Set down every entry exactly as it stands, omitting any picture.

Provided records »
■ ■ ■ ■ ■

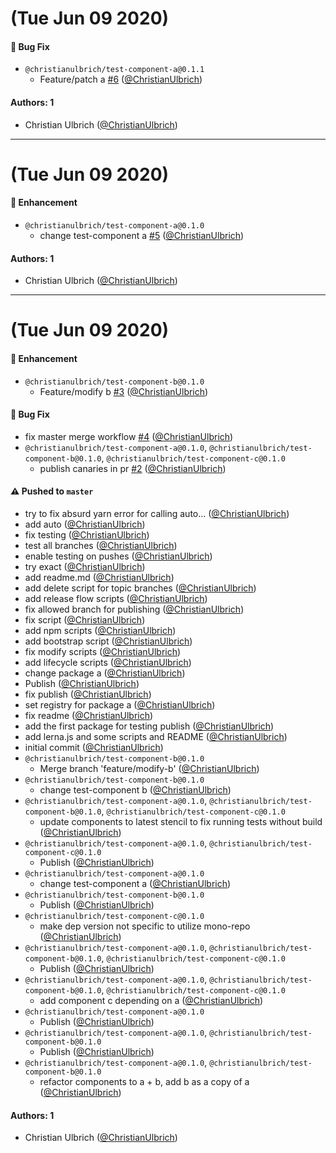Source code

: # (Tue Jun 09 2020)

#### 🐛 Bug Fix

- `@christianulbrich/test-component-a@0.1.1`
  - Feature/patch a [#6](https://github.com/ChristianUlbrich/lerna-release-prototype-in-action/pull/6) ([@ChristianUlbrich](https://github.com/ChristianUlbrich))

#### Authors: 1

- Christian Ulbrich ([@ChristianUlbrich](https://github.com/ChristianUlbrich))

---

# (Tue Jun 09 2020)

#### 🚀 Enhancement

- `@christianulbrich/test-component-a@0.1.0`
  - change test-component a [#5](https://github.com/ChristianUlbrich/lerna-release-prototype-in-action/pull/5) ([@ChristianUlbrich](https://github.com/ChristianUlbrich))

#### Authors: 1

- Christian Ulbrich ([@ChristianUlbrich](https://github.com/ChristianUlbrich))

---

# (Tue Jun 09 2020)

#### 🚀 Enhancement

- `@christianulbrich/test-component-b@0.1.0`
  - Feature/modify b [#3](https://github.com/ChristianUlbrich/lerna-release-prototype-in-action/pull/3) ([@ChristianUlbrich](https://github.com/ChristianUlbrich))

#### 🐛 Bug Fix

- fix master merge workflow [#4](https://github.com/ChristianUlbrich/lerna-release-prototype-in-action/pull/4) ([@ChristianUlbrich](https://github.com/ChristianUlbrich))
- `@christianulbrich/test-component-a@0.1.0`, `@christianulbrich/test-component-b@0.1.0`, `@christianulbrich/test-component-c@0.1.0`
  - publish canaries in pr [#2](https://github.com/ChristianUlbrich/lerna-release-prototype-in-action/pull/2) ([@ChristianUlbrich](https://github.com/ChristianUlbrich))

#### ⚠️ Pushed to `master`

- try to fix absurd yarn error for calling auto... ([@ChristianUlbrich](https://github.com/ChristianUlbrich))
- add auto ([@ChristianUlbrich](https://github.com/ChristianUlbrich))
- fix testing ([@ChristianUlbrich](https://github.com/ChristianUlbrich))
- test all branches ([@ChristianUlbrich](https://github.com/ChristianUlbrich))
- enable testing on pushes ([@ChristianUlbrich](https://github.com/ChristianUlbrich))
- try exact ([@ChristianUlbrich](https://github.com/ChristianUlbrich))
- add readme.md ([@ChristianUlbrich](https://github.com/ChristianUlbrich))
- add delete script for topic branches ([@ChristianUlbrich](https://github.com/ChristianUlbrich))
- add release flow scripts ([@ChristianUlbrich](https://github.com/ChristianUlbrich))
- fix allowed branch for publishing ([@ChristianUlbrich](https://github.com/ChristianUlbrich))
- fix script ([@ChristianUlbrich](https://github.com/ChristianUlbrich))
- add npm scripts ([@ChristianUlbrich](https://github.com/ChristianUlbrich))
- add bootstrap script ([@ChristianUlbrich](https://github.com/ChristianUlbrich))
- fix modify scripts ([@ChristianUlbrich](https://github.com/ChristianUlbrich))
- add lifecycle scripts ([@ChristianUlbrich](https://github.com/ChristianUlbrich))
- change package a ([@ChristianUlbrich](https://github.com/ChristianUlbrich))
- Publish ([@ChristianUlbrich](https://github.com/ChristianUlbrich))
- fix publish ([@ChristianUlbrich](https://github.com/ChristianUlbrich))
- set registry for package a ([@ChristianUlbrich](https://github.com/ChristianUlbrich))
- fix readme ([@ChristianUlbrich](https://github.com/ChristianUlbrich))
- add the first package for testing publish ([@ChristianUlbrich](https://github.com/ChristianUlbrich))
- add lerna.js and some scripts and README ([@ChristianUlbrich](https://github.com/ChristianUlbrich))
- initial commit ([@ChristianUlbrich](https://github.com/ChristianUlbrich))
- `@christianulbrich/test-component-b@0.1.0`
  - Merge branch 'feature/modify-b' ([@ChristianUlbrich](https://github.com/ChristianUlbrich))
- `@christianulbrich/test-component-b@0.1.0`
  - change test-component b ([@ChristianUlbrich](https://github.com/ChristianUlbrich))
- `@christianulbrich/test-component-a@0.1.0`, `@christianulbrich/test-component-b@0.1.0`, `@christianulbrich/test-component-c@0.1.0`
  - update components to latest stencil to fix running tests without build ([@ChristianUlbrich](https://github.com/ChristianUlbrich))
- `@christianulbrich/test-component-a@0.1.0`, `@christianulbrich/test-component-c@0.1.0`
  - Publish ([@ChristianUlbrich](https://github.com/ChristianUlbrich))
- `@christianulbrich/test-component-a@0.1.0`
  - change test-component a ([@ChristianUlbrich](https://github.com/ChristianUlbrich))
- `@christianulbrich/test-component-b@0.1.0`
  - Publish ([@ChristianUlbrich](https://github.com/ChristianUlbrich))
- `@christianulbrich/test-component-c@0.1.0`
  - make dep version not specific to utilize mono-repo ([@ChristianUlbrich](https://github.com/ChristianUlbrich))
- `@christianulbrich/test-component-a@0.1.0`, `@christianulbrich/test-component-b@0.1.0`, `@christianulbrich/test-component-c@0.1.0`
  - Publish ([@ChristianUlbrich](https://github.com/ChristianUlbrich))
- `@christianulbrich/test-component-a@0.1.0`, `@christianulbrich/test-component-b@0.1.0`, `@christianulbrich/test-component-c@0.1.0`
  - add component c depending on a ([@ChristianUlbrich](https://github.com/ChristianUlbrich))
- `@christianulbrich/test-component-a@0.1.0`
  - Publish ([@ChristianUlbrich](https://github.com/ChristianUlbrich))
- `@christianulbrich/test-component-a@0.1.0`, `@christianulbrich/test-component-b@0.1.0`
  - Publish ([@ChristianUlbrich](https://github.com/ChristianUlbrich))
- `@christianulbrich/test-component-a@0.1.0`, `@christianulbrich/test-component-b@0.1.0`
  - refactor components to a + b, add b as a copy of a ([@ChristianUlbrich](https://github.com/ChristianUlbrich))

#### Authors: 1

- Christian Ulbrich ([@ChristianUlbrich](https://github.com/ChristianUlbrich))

■ ■ ■ ■ ■

Answer »
Source code

: # (Tue Jun 09 2020)

#### 🐛 Bug Fix

- `@christianulbrich/test-component-a@0.1.1`
  - Feature/patch a [#6](https://github.com/ChristianUlbrich/lerna-release-prototype-in-action/pull/6) ([@ChristianUlbrich](https://github.com/ChristianUlbrich))

#### Authors: 1

- Christian Ulbrich ([@ChristianUlbrich](https://github.com/ChristianUlbrich))

---

# (Tue Jun 09 2020)

#### 🚀 Enhancement

- `@christianulbrich/test-component-a@0.1.0`
  - change test-component a [#5](https://github.com/ChristianUlbrich/lerna-release-prototype-in-action/pull/5) ([@ChristianUlbrich](https://github.com/ChristianUlbrich))

#### Authors: 1

- Christian Ulbrich ([@ChristianUlbrich](https://github.com/ChristianUlbrich))

---

# (Tue Jun 09 2020)

#### 🚀 Enhancement

- `@christianulbrich/test-component-b@0.1.0`
  - Feature/modify b [#3](https://github.com/ChristianUlbrich/lerna-release-prototype-in-action/pull/3) ([@ChristianUlbrich](https://github.com/ChristianUlbrich))

#### 🐛 Bug Fix

- fix master merge workflow [#4](https://github.com/ChristianUlbrich/lerna-release-prototype-in-action/pull/4) ([@ChristianUlbrich](https://github.com/ChristianUlbrich))
- `@christianulbrich/test-component-a@0.1.0`, `@christianulbrich/test-component-b@0.1.0`, `@christianulbrich/test-component-c@0.1.0`
  - publish canaries in pr [#2](https://github.com/ChristianUlbrich/lerna-release-prototype-in-action/pull/2) ([@ChristianUlbrich](https://github.com/ChristianUlbrich))

#### ⚠️ Pushed to `master`

- try to fix absurd yarn error for calling auto... ([@ChristianUlbrich](https://github.com/ChristianUlbrich))
- add auto ([@ChristianUlbrich](https://github.com/ChristianUlbrich))
- fix testing ([@ChristianUlbrich](https://github.com/ChristianUlbrich))
- test all branches ([@ChristianUlbrich](https://github.com/ChristianUlbrich))
- enable testing on pushes ([@ChristianUlbrich](https://github.com/ChristianUlbrich))
- try exact ([@ChristianUlbrich](https://github.com/ChristianUlbrich))
- add readme.md ([@ChristianUlbrich](https://github.com/ChristianUlbrich))
- add delete script for topic branches ([@ChristianUlbrich](https://github.com/ChristianUlbrich))
- add release flow scripts ([@ChristianUlbrich](https://github.com/ChristianUlbrich))
- fix allowed branch for publishing ([@ChristianUlbrich](https://github.com/ChristianUlbrich))
- fix script ([@ChristianUlbrich](https://github.com/ChristianUlbrich))
- add npm scripts ([@ChristianUlbrich](https://github.com/ChristianUlbrich))
- add bootstrap script ([@ChristianUlbrich](https://github.com/ChristianUlbrich))
- fix modify scripts ([@ChristianUlbrich](https://github.com/ChristianUlbrich))
- add lifecycle scripts ([@ChristianUlbrich](https://github.com/ChristianUlbrich))
- change package a ([@ChristianUlbrich](https://github.com/ChristianUlbrich))
- Publish ([@ChristianUlbrich](https://github.com/ChristianUlbrich))
- fix publish ([@ChristianUlbrich](https://github.com/ChristianUlbrich))
- set registry for package a ([@ChristianUlbrich](https://github.com/ChristianUlbrich))
- fix readme ([@ChristianUlbrich](https://github.com/ChristianUlbrich))
- add the first package for testing publish ([@ChristianUlbrich](https://github.com/ChristianUlbrich))
- add lerna.js and some scripts and README ([@ChristianUlbrich](https://github.com/ChristianUlbrich))
- initial commit ([@ChristianUlbrich](https://github.com/ChristianUlbrich))
- `@christianulbrich/test-component-b@0.1.0`
  - Merge branch 'feature/modify-b' ([@ChristianUlbrich](https://github.com/ChristianUlbrich))
- `@christianulbrich/test-component-b@0.1.0`
  - change test-component b ([@ChristianUlbrich](https://github.com/ChristianUlbrich))
- `@christianulbrich/test-component-a@0.1.0`, `@christianulbrich/test-component-b@0.1.0`, `@christianulbrich/test-component-c@0.1.0`
  - update components to latest stencil to fix running tests without build ([@ChristianUlbrich](https://github.com/ChristianUlbrich))
- `@christianulbrich/test-component-a@0.1.0`, `@christianulbrich/test-component-c@0.1.0`
  - Publish ([@ChristianUlbrich](https://github.com/ChristianUlbrich))
- `@christianulbrich/test-component-a@0.1.0`
  - change test-component a ([@ChristianUlbrich](https://github.com/ChristianUlbrich))
- `@christianulbrich/test-component-b@0.1.0`
  - Publish ([@ChristianUlbrich](https://github.com/ChristianUlbrich))
- `@christianulbrich/test-component-c@0.1.0`
  - make dep version not specific to utilize mono-repo ([@ChristianUlbrich](https://github.com/ChristianUlbrich))
- `@christianulbrich/test-component-a@0.1.0`, `@christianulbrich/test-component-b@0.1.0`, `@christianulbrich/test-component-c@0.1.0`
  - Publish ([@ChristianUlbrich](https://github.com/ChristianUlbrich))
- `@christianulbrich/test-component-a@0.1.0`, `@christianulbrich/test-component-b@0.1.0`, `@christianulbrich/test-component-c@0.1.0`
  - add component c depending on a ([@ChristianUlbrich](https://github.com/ChristianUlbrich))
- `@christianulbrich/test-component-a@0.1.0`
  - Publish ([@ChristianUlbrich](https://github.com/ChristianUlbrich))
- `@christianulbrich/test-component-a@0.1.0`, `@christianulbrich/test-component-b@0.1.0`
  - Publish ([@ChristianUlbrich](https://github.com/ChristianUlbrich))
- `@christianulbrich/test-component-a@0.1.0`, `@christianulbrich/test-component-b@0.1.0`
  - refactor components to a + b, add b as a copy of a ([@ChristianUlbrich](https://github.com/ChristianUlbrich))

#### Authors: 1

- Christian Ulbrich ([@ChristianUlbrich](https://github.com/ChristianUlbrich))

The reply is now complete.